[TRY IT] In the records that follow, find the line with "- **Prerequisites** - What you need"; from there, retype every line exactly through the line with "- **The Magic", which also belongs to the answer.

[DATASET EXTRACT]
=-=-=-=-=
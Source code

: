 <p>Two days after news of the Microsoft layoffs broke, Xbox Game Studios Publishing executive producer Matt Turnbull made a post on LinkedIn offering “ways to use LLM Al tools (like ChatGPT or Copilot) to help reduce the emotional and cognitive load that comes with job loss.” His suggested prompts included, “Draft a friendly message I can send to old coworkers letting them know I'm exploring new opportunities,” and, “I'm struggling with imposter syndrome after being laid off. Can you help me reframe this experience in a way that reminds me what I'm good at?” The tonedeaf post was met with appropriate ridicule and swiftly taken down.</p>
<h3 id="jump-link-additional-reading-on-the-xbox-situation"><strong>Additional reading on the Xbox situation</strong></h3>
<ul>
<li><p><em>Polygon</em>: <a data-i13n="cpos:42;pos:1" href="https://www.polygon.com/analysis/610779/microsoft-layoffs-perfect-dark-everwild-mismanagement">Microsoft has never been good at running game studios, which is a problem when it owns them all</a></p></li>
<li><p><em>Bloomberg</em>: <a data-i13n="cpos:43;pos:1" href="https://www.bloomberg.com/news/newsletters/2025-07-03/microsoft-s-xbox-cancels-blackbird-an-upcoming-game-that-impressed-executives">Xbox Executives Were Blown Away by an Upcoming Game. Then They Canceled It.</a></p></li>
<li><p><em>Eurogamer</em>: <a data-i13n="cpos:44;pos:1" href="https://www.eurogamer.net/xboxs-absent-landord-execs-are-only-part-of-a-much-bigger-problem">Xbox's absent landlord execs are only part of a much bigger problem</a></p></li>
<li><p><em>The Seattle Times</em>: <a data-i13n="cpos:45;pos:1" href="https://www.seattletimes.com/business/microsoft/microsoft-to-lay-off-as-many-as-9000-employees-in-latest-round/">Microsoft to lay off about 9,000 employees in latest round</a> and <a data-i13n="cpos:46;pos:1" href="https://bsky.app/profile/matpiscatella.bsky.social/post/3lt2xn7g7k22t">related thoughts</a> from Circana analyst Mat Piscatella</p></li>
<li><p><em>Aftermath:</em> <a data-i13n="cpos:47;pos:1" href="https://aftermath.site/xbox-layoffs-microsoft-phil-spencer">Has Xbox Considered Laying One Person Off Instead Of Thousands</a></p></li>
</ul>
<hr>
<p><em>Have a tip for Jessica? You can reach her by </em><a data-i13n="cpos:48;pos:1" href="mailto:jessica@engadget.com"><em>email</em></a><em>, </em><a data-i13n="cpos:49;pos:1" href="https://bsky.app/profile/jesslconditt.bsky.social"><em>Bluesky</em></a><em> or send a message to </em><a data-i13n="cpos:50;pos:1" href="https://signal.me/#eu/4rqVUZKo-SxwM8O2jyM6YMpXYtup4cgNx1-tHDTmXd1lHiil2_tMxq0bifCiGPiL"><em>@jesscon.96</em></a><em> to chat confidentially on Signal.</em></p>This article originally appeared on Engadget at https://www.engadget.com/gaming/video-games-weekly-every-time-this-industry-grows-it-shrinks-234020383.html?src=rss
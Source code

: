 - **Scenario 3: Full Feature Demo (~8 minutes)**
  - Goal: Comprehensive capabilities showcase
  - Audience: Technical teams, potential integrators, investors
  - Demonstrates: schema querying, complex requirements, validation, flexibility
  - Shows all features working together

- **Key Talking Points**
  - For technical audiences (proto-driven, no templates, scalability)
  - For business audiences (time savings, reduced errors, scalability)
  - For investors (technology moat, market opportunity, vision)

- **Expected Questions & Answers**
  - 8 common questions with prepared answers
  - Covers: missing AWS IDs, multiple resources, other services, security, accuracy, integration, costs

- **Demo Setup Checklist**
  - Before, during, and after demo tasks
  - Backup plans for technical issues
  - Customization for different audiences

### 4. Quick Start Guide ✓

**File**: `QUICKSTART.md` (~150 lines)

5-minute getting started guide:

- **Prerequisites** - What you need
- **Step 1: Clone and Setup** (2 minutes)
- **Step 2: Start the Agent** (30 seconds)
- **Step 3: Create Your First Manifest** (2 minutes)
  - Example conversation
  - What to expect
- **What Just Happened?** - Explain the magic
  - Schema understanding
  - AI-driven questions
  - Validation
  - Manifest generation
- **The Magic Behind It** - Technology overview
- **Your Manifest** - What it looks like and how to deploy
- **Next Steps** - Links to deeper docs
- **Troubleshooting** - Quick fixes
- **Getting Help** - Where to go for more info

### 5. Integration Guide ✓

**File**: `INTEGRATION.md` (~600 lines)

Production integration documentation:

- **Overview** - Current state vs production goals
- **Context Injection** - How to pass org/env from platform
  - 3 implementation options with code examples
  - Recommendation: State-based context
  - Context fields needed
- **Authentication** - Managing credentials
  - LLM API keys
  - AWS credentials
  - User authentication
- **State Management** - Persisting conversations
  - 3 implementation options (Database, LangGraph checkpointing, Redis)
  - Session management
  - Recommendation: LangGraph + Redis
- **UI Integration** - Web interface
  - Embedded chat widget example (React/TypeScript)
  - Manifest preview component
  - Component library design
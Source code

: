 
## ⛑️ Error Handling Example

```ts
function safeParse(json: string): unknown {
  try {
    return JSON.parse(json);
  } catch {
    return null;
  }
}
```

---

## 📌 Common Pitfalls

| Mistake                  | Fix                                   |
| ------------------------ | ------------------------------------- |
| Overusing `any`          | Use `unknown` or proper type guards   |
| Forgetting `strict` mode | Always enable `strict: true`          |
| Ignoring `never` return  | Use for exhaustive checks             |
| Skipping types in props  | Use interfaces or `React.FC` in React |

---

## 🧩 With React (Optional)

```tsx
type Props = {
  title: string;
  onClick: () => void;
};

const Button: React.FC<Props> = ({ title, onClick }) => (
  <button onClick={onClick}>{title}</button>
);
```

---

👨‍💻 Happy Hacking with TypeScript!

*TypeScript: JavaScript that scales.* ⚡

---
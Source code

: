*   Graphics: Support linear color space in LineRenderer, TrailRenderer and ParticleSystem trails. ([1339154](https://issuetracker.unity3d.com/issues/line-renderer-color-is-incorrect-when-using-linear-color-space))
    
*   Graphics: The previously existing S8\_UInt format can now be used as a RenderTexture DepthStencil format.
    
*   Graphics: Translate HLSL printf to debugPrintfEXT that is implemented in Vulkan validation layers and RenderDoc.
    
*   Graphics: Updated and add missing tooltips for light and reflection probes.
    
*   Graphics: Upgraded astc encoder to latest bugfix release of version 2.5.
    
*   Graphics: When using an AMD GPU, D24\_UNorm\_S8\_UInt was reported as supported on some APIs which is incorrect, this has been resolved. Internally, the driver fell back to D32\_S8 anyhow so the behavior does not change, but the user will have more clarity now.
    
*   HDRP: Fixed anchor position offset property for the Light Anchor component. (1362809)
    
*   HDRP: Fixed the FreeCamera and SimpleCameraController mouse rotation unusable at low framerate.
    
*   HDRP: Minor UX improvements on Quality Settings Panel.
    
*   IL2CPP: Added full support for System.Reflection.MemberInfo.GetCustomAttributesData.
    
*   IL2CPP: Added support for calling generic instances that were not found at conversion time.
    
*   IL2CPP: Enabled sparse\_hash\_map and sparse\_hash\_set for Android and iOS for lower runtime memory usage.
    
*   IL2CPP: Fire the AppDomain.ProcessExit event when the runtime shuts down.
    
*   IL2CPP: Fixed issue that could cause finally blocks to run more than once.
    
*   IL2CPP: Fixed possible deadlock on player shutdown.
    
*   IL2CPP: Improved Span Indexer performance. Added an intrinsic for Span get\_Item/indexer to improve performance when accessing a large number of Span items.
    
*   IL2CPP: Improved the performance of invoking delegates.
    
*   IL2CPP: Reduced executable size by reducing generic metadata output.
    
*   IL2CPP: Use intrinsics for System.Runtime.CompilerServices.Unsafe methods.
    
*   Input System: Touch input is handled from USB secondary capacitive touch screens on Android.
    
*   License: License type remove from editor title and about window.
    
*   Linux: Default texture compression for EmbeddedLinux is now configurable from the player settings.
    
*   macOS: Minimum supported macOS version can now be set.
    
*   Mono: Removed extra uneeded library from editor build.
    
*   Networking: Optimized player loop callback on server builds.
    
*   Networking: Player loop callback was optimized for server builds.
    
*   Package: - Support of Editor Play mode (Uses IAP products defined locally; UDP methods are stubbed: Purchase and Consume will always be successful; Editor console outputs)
=-=-=-=-=
[TASK RESPONSE]
- **Prerequisites** - What you need
- **Step 1: Clone and Setup** (2 minutes)
- **Step 2: Start the Agent** (30 seconds)
- **Step 3: Create Your First Manifest** (2 minutes)
  - Example conversation
  - What to expect
- **What Just Happened?** - Explain the magic
  - Schema understanding
  - AI-driven questions
  - Validation
  - Manifest generation
- **The Magic Behind It** - Technology overview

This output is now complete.